Task requirements:
Please give back the listing below word for word and drop any images.

Given records:
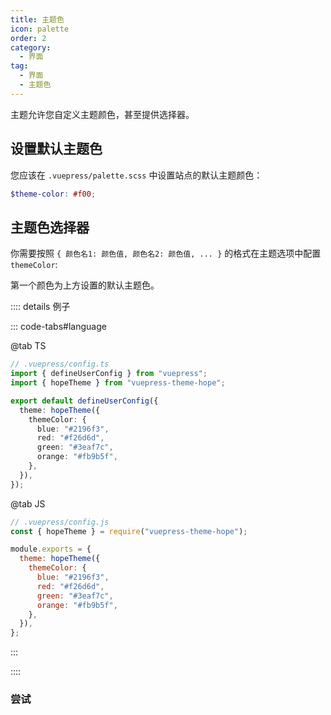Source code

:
 ```yaml
---
title: 主题色
icon: palette
order: 2
category:
  - 界面
tag:
  - 界面
  - 主题色
---
```


主题允许您自定义主题颜色，甚至提供选择器。

<!-- more -->

## 设置默认主题色

您应该在 `.vuepress/palette.scss` 中设置站点的默认主题颜色：

```scss
$theme-color: #f00;
```

## 主题色选择器

你需要按照 `{ 颜色名1: 颜色值, 颜色名2: 颜色值, ... }` 的格式在主题选项中配置 `themeColor`:

第一个颜色为上方设置的默认主题色。

:::: details 例子

::: code-tabs#language

@tab TS

```ts {7-12}
// .vuepress/config.ts
import { defineUserConfig } from "vuepress";
import { hopeTheme } from "vuepress-theme-hope";

export default defineUserConfig({
  theme: hopeTheme({
    themeColor: {
      blue: "#2196f3",
      red: "#f26d6d",
      green: "#3eaf7c",
      orange: "#fb9b5f",
    },
  }),
});
```

@tab JS

```js {6-11}
// .vuepress/config.js
const { hopeTheme } = require("vuepress-theme-hope");

module.exports = {
  theme: hopeTheme({
    themeColor: {
      blue: "#2196f3",
      red: "#f26d6d",
      green: "#3eaf7c",
      orange: "#fb9b5f",
    },
  }),
};
```

:::

::::

### 尝试

<!-- markdownlint-disable-->

<ThemeColorPicker :themeColor="themeColor" />

<!-- markdownlint-restore -->

<script setup lang="ts">
import { computed } from 'vue';
import { useThemeData } from '@theme-hope/composables';
import ThemeColorPicker from '@theme-hope/module/outlook/components/ThemeColorPicker';

const themeData = useThemeData();

const themeColor = computed(() => {
  const { themeColor } = themeData.value;

  return themeColor === false ? null : themeColor;
});
</script>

Output for this task:
Source code

:
 ```yaml
---
title: 主题色
icon: palette
order: 2
category:
  - 界面
tag:
  - 界面
  - 主题色
---
```


主题允许您自定义主题颜色，甚至提供选择器。

<!-- more -->

## 设置默认主题色

您应该在 `.vuepress/palette.scss` 中设置站点的默认主题颜色：

```scss
$theme-color: #f00;
```

## 主题色选择器

你需要按照 `{ 颜色名1: 颜色值, 颜色名2: 颜色值, ... }` 的格式在主题选项中配置 `themeColor`:

第一个颜色为上方设置的默认主题色。

:::: details 例子

::: code-tabs#language

@tab TS

```ts {7-12}
// .vuepress/config.ts
import { defineUserConfig } from "vuepress";
import { hopeTheme } from "vuepress-theme-hope";

export default defineUserConfig({
  theme: hopeTheme({
    themeColor: {
      blue: "#2196f3",
      red: "#f26d6d",
      green: "#3eaf7c",
      orange: "#fb9b5f",
    },
  }),
});
```

@tab JS

```js {6-11}
// .vuepress/config.js
const { hopeTheme } = require("vuepress-theme-hope");

module.exports = {
  theme: hopeTheme({
    themeColor: {
      blue: "#2196f3",
      red: "#f26d6d",
      green: "#3eaf7c",
      orange: "#fb9b5f",
    },
  }),
};
```

:::

::::

### 尝试

<!-- markdownlint-disable-->

<ThemeColorPicker :themeColor="themeColor" />

<!-- markdownlint-restore -->

<script setup lang="ts">
import { computed } from 'vue';
import { useThemeData } from '@theme-hope/composables';
import ThemeColorPicker from '@theme-hope/module/outlook/components/ThemeColorPicker';

const themeData = useThemeData();

const themeColor = computed(() => {
  const { themeColor } = themeData.value;

  return themeColor === false ? null : themeColor;
});
</script>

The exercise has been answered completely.